Pero allí, en el conurbano profundo, en las pequeñas ciudades y los campos, incluso en las villas miseria, sucede algo extraordinario. La experiencia de socialización se recrea sobre nuevas bases, aunque lesionadas por la catástrofe económica y ecológica, la fragmentación social y por la construcción del delito. Que, pese a sus efectos disolventes, abundan en formas de solidaridad colectivas que vuelven factible un tipo de socialidad urbana basada en otros principios que los de la ciudad moderna.

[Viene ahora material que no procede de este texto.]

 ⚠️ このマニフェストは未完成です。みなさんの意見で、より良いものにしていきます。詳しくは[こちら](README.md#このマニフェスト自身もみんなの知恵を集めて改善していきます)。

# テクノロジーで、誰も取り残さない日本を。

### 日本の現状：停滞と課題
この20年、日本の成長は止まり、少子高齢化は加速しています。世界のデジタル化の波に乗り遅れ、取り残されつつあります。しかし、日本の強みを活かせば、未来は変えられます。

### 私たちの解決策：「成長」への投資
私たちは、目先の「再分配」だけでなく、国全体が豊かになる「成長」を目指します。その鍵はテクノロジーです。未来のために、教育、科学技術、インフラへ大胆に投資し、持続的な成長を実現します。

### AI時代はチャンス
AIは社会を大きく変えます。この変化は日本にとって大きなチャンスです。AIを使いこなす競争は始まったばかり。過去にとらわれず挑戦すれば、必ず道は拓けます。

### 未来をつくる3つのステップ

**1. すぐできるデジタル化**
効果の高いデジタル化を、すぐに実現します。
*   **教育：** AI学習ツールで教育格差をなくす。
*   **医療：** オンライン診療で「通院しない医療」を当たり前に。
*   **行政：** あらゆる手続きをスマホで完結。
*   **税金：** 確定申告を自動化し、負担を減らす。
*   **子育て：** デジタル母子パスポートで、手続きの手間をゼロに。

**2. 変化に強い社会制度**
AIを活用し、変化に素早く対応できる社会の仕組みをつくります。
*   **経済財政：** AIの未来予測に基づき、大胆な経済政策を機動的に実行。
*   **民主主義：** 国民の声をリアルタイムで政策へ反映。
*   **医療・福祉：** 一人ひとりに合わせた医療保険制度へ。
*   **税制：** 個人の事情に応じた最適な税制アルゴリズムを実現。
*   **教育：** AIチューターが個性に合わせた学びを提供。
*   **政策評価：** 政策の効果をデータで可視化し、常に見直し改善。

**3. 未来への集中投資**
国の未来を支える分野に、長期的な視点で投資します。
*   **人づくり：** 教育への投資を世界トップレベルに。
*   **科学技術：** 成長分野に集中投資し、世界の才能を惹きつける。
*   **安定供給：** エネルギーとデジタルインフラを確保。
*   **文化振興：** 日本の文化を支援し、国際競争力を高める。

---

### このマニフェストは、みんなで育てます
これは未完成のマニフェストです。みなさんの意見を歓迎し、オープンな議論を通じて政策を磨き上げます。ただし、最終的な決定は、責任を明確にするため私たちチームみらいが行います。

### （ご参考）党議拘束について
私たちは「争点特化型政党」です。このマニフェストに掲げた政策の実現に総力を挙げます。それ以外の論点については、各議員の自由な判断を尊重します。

Caídas las instancias de la producción, los movimientos sociales han dado con formatos nuevos de gestión comunitaria construyendo demandas a un Estado por lo general solo presente bajo la forma de aparatos represivos o cadena de sumisiones consensuadas. Así y todo los restos resistentes de organización solidaria han sido capaces de intervenir en el debate público que actualiza la dimensión cultural de las clases subalternas con la vocación de recrear espacios propicios para el buen vivir. Porque en aquellos sitios abandonados de la mano del Estado tanto como de las arterias de la producción aún palpita el corazón antiguo de la nación. En sus formas proteicas acarrean un cúmulo de experiencias que renuevan el lazo social y son capaces de articular las viejas demandas por el habitar en formas creativas, no por frágiles menos eficaces. Comedores, clubes de barrio, cooperativas, peñas, forman redes de contención y promoción humana que tejen el sueño de un destino común.
Por el contrario, en el corazón de las ciudades donde las clases dominantes y sus dadores de servicios cifran su sentido, hay una imposibilidad radical de habilitar instancias donde tramitar aquella alteridad. Es el reino del pensamiento único y de la experiencia homogenizada. Redoblada por la industria del espectáculo, habiéndose vuelto espectáculo ella misma, la ciudad se vuelve tramoya, fantasma de sí misma, con sus redes comunicacionales, sus espacios públicos diseñados con formatos estandarizados –el rayo gourmetizador nada deja sin colonizar-, sus lugares históricos devenidos imagen e insumo para la industria del turismo, en suma: una farsa publicitaria.
En este punto, aquella mirada desencantada de los indios o los gauchos del siglo XIX, sujeta a un oscuro desdén por las luces del centro, hoy replicada por los “invasores bárbaros” que hurgan nuestra basura o duermen en los dinteles de nuestros edificios observados por cámaras de vigilancia, no deja de sugerir cierto distanciamiento necesario para captar aunque sea por un instante –el instante de peligro previo a la catástrofe en el cual una verdad refulge, acaso inútilmente- la naturaleza de esa segunda naturaleza que es una ciudad. Si hay una comunidad posible está en la restitución de la experiencia del encuentro colectivo de la cual saldrán remozados los sueños emancipatorios de los que depende la nación. Que solo obrará sobre un cuestionamiento radical del modo como habitamos las ciudades.